TASK ITEM: In the material below, find the line with "interceptors, encryption, Room</li>" and the line with "<li><code>core/presentation/</code> – Base", then output those two lines and every line between them, exactly.

SOURCE DATA:
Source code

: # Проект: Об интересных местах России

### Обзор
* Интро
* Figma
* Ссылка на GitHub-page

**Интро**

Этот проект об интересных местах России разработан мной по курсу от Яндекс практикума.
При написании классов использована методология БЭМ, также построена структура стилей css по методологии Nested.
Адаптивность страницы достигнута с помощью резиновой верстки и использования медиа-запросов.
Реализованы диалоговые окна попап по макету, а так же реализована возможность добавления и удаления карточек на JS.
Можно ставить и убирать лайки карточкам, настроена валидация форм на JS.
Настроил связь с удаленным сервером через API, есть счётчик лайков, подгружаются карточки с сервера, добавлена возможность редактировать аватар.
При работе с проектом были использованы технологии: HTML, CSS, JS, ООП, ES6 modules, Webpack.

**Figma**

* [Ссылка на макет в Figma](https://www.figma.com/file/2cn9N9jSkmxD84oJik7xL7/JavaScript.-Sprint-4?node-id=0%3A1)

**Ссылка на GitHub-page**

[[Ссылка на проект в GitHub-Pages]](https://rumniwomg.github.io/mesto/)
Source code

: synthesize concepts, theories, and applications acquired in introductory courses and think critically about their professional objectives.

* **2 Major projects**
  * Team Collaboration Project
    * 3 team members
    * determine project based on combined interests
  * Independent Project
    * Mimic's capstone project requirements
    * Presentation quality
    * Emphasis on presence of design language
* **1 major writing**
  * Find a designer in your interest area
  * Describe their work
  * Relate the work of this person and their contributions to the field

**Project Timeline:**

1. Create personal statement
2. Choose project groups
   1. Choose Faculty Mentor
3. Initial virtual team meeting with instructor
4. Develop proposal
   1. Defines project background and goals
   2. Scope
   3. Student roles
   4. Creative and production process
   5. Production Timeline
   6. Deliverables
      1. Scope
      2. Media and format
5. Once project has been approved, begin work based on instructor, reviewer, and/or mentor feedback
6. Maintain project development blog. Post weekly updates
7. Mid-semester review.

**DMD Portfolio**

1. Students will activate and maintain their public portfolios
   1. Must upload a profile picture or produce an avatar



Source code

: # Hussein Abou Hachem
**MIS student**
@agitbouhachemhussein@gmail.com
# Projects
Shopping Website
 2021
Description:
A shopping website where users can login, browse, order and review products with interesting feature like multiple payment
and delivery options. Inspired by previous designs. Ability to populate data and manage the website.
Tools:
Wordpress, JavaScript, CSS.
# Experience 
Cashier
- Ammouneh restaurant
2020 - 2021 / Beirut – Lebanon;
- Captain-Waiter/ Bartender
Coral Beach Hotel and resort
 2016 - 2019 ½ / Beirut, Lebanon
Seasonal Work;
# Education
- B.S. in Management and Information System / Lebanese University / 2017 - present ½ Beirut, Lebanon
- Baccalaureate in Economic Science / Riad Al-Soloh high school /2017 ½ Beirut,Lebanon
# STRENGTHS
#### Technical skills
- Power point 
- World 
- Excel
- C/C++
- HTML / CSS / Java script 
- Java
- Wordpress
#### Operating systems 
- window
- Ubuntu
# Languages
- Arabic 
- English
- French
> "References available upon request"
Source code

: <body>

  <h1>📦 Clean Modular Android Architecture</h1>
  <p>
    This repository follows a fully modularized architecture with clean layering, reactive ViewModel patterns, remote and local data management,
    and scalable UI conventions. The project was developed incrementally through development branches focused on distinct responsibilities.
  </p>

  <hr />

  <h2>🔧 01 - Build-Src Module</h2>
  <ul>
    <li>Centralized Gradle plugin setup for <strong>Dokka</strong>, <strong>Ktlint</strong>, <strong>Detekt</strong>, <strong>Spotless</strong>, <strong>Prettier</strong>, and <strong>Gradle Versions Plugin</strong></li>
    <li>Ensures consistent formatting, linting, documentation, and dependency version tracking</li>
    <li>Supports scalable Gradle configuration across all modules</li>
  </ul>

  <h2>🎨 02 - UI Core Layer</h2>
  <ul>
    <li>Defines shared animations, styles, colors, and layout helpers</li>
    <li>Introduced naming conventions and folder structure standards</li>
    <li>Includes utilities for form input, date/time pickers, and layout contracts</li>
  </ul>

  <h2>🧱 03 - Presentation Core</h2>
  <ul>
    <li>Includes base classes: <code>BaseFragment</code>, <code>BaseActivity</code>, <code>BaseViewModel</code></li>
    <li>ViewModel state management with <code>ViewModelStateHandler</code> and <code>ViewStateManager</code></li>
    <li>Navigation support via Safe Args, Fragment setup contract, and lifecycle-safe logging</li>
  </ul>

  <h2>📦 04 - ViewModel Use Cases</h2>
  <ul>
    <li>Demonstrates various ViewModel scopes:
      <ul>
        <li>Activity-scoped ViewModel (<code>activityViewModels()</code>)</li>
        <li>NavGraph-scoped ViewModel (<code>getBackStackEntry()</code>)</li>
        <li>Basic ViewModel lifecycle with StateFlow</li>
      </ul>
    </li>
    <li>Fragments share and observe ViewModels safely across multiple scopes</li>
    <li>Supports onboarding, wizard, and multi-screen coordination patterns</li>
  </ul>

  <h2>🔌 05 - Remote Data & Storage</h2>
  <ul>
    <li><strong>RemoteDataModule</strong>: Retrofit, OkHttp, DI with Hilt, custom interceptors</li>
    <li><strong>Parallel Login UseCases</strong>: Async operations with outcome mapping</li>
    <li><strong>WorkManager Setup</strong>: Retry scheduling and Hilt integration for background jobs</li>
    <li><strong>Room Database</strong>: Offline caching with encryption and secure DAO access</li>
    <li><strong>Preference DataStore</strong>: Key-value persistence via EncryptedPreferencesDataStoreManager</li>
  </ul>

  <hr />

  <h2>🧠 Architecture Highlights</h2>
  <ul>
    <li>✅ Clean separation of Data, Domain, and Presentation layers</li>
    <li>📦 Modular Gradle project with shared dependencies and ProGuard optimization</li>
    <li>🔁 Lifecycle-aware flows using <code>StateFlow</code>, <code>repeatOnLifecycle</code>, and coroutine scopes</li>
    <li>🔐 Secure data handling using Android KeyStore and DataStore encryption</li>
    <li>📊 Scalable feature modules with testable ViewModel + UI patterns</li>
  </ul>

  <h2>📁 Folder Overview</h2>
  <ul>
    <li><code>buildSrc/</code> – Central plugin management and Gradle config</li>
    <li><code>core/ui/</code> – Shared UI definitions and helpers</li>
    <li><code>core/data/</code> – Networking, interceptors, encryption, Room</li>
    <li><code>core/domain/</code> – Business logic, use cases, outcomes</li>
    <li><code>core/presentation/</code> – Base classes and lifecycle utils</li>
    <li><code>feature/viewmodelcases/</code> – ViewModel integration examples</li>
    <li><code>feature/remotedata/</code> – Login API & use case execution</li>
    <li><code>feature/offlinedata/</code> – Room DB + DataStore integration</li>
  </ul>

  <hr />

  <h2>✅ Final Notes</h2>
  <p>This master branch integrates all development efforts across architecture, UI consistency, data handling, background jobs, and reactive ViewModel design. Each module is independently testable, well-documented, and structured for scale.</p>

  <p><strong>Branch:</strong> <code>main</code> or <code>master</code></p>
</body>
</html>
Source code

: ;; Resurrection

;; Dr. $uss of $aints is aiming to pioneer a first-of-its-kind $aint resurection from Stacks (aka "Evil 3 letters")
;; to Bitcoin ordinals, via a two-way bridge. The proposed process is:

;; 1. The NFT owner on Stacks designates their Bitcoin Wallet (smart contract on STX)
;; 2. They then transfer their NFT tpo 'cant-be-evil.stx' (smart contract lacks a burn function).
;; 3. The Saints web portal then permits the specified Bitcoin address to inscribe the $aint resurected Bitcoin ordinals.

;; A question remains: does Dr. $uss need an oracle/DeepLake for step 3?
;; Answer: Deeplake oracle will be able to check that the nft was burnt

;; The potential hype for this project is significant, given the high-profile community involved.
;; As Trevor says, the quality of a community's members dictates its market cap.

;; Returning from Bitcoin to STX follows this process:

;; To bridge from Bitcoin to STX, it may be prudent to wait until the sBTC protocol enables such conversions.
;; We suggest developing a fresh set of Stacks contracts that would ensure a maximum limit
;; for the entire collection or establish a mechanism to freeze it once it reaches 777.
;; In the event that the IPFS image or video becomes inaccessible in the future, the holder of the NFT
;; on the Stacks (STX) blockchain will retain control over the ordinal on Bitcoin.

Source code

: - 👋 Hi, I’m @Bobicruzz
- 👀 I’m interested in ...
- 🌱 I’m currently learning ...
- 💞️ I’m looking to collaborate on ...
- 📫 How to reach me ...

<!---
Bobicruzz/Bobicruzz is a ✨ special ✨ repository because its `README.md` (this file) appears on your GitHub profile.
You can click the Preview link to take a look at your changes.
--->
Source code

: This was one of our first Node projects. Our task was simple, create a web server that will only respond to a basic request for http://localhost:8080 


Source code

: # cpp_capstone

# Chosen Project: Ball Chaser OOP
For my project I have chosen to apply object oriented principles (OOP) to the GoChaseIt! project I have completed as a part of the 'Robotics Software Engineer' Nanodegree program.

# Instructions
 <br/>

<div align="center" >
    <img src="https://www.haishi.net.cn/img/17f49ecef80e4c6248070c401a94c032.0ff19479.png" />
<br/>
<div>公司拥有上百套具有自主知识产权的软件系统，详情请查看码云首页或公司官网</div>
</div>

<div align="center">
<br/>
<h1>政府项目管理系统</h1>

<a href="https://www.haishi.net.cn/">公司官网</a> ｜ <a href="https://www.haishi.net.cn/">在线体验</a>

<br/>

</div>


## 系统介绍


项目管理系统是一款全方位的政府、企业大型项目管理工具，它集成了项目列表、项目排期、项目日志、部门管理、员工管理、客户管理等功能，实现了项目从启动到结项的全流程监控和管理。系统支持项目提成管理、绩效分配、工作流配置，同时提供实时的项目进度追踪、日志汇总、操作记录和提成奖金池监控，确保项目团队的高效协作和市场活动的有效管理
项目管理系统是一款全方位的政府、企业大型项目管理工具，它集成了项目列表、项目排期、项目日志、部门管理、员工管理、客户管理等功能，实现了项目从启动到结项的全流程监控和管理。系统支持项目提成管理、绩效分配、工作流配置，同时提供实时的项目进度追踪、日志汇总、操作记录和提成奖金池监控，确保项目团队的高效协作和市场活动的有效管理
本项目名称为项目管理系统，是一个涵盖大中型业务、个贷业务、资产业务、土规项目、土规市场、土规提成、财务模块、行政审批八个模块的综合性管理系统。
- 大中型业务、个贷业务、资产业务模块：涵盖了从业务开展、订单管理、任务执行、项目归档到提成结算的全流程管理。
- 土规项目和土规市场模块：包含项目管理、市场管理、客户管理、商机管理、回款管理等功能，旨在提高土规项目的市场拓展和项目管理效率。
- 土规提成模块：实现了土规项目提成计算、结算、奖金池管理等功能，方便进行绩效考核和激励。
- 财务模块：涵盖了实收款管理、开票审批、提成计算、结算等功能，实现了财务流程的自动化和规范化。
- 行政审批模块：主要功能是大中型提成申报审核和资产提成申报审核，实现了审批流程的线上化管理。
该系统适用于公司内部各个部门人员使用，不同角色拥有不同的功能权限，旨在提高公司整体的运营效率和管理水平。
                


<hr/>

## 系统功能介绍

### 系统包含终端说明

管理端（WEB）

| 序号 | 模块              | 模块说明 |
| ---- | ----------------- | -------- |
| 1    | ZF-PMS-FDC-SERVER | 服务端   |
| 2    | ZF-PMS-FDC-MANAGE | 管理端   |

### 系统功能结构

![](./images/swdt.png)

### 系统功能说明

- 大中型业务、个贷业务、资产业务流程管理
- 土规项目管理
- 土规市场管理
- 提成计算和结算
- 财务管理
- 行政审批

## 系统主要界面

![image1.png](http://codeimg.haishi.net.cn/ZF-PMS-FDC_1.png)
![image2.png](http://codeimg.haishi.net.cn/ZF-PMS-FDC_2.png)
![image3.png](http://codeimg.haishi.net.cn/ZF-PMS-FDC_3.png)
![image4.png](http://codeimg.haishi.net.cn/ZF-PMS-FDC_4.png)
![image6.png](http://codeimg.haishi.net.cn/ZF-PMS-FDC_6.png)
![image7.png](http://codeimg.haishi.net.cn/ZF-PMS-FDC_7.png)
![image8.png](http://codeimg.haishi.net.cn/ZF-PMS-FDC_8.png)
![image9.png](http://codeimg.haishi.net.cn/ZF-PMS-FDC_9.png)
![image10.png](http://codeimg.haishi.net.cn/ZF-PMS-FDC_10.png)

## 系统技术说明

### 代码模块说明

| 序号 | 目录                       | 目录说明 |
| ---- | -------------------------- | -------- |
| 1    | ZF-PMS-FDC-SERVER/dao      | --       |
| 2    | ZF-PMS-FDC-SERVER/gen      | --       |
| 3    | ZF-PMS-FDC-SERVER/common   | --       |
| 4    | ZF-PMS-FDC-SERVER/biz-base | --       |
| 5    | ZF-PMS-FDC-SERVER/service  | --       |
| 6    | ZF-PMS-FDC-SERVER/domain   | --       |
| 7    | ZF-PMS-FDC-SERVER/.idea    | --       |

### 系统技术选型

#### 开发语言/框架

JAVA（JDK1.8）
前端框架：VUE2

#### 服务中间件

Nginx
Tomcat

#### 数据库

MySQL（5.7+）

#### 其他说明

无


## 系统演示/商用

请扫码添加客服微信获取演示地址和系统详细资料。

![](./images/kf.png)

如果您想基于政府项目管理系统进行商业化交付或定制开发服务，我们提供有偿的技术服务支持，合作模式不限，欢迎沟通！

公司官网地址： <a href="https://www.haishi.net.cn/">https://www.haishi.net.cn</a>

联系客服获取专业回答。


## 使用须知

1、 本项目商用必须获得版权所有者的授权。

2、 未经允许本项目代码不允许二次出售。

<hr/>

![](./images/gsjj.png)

ANSWER FOR THIS EXERCISE:
    <li><code>core/data/</code> – Networking, interceptors, encryption, Room</li>
    <li><code>core/domain/</code> – Business logic, use cases, outcomes</li>
    <li><code>core/presentation/</code> – Base classes and lifecycle utils</li>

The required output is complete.